Amère conséquence d'une genèse assombrie par plusieurs décès dans l'entourage proche du groupe, ces 10 titres dévoilent une tristesse ambiante transcendée, une volonté de magnifier chaque instant, même les plus difficiles ("Une année sans lumière"). Le céleste "Neighborhood 1 (Tunnels)" ouvre ce disque avec une limpidité confondante, porté par l'engagement total et le timbre vibrant du leader texan Win Butler. Aussitôt le piano aérien de ce premier titre envolé, "Neighborhood 2 (Laïka)" prend ardemment le relais avec un chant plus rock à la Pixies doublé d'un air d'accordéon accrocheur(NDLR : je ne pensais pas un jour écrire cela). Cette intensité poignante ne retombera jamais ensuite, tant l'évidente cohésion de la formation fait merveille durant ces 45 minutes parfois baroques, parfois folk, souvent rock et presque toujours brillantes. Capables à eux tous de maîtriser une bonne douzaine d'instruments, ces créateurs accomplis expriment leur polyvalence sur des airs généralement mélancoliques, en particulier durant le fabuleux "Crown of love", troublante tragédie amoureuse achevée dans une piquante accélération de violons discos. Malgré le longuet "Wake up", cet opus ajoute sur sa fin l'originalité à la sensibilité exacerbée, grâce au superbe chant de Régine Chassagne,  rappelant immanquablement Björk sur le cristallin "In the backseat". "Haiti" lui permet également d'évoquer ses origines chéries pour 4 chaleureuses minutes au cœur des Caraïbes. Une pause légère complétée par le point d'orgue du disque, "Rebellion (Lies)", un air pop qui permet au groupe de révéler une facette plus enjouée avec des chœurs enfantins et  un piano dynamique. Souhaitons à leurs prochains titres, enregistrés dans une église de Montréal, le même enthousiasme et la même gaieté reconquise. Ces canadiens centrés sur le duo fusionnel Regine Chassagne – Win Butler, mari et femme à la ville, devraient encore ravir leurs nombreux admirateurs, l'inspiré David Bowie le premier. 

 

* Un 8è larron, Howard Bilerman, qui jouait de la batterie sur "Funeral", a depuis quitté le groupe.

 

Classe : "Rebellion (Lies) " (et également "Tunnels")

Crasse : "Wake up"

 

Super cadeau : "Rebellion (Lies)" en live dans le mythique show anglais Later with Jools Holland.
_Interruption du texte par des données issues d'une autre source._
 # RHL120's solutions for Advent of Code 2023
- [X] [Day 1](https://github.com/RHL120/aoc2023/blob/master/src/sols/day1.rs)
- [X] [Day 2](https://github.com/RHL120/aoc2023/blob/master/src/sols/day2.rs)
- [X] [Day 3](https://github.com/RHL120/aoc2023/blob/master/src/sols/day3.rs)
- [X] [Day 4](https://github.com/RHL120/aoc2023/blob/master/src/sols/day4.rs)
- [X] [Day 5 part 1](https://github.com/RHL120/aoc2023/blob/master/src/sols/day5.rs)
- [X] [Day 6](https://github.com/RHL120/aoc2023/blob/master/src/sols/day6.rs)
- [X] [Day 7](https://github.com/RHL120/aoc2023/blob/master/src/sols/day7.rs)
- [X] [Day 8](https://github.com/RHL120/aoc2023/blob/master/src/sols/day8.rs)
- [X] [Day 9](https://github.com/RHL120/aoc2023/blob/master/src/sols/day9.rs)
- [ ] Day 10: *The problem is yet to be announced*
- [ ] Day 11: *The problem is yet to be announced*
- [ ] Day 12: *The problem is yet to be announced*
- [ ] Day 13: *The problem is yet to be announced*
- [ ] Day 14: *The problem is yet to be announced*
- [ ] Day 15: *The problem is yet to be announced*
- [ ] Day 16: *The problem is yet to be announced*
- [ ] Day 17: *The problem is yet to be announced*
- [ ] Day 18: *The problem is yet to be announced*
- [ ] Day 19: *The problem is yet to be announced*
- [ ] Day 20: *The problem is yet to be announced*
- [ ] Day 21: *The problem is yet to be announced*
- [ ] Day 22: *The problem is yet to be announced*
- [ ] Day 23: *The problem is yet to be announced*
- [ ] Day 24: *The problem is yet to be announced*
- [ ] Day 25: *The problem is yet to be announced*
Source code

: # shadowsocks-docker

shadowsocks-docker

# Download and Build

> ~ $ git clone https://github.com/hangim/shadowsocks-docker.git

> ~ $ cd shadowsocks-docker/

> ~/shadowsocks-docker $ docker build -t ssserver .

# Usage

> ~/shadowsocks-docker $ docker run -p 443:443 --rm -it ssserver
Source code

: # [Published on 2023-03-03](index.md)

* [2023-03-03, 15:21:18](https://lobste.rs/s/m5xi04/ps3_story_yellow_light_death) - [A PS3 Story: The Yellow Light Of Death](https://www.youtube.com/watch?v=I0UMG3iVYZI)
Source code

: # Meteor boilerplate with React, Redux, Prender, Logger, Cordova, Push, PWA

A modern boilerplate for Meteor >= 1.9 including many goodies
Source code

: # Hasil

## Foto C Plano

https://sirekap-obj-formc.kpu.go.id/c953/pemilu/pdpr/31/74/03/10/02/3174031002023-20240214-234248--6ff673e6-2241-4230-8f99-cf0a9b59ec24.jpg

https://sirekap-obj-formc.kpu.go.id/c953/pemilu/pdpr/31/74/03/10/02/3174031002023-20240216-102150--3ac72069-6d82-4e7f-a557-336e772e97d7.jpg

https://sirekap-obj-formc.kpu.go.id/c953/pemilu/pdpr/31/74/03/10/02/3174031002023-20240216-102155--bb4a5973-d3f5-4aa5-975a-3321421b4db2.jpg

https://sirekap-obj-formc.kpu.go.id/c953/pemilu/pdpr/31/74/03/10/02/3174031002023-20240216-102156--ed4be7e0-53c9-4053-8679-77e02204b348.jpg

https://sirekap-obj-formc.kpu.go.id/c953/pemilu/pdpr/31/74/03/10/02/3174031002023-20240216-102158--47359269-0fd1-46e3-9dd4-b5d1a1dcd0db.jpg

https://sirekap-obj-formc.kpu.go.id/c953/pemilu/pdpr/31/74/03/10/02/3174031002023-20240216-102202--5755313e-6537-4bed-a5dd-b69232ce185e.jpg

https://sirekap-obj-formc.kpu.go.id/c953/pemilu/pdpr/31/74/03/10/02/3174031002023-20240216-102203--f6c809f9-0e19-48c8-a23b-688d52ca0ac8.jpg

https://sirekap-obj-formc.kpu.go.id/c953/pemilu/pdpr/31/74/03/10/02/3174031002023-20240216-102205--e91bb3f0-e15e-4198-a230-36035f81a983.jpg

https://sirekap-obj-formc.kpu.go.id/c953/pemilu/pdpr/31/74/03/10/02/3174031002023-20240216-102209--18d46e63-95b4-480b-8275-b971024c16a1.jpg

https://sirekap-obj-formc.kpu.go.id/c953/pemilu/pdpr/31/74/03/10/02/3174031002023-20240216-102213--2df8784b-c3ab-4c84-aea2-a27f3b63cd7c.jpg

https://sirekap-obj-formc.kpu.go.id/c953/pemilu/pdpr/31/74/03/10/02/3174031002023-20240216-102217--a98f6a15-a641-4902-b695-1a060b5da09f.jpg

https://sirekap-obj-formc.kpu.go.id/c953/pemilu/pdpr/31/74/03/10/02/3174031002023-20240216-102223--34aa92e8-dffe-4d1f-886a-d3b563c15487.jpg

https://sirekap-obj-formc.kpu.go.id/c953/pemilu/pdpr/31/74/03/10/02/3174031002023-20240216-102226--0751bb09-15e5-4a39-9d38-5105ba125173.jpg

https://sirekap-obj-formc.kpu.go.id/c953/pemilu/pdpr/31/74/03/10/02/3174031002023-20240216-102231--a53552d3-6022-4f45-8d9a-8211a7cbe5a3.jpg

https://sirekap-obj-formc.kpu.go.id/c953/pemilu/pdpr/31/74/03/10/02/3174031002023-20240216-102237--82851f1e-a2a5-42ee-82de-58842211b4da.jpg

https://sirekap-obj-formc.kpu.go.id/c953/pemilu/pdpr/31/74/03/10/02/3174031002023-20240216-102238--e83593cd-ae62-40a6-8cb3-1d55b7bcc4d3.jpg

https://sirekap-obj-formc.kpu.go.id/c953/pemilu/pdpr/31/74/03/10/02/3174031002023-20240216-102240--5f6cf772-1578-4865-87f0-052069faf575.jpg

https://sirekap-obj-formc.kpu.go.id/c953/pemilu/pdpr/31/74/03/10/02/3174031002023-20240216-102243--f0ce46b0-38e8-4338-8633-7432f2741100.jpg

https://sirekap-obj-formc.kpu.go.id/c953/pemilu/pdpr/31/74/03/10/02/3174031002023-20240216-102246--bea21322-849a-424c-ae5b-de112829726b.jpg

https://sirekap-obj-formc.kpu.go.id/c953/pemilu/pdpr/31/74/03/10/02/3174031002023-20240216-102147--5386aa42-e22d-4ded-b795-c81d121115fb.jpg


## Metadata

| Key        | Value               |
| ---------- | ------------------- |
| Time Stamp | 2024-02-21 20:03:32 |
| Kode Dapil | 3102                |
Publié dans Pop rock classe

Pour être informé des derniers articles, inscrivez vous :

Commenter cet article

Alex la Baronne 27/08/2006 11:40

Coucou Alf,
Merci pour ton passage, je file tout de suite voir ta chronique !

alf 26/08/2006 23:23

Chère baronne,
bien le bonjour. j'ai lu les explics de Chtif pr le tracback mais faut croire que j'ai trop rien compris because j'ai pas réussi à faire un lie avec mon blog... Réessaierai une autre fois...
Sinon, c'est là :
http://chroniknroll.over-blog.com/article-1720980.html
à bientôt

Alex la baronne 24/08/2006 09:36

Ah mais mnt grâce à Chtif je vais devenir la reine du trackback :-) Vraiment impressionnantes leurs prestations live, je les attends avec impatience en France !

Chtif 23/08/2006 22:10

... oui, tu te rappelles Sys !Pour Bowie, tu as raison de le signaler, bien sûr. Le Duke est d'ailleurs lui-même très fan des Arcade.A signaler une superbe vidéo d'Arcade en concert à Canal Pelu, avec 6 morceaux, je crois... Qualité nickel, interprétation inouïe. ça doit pouvoir se trouver sans mal sur le mulet.

Systool 23/08/2006 21:43

Tout simplement l'un des meilleurs albums de l'année 2005...On sent quand même l'influence de Bowie, notamment au niveau du chant... :-DSysTooLNB : Ah Chtif! Les joies du trackback ;-)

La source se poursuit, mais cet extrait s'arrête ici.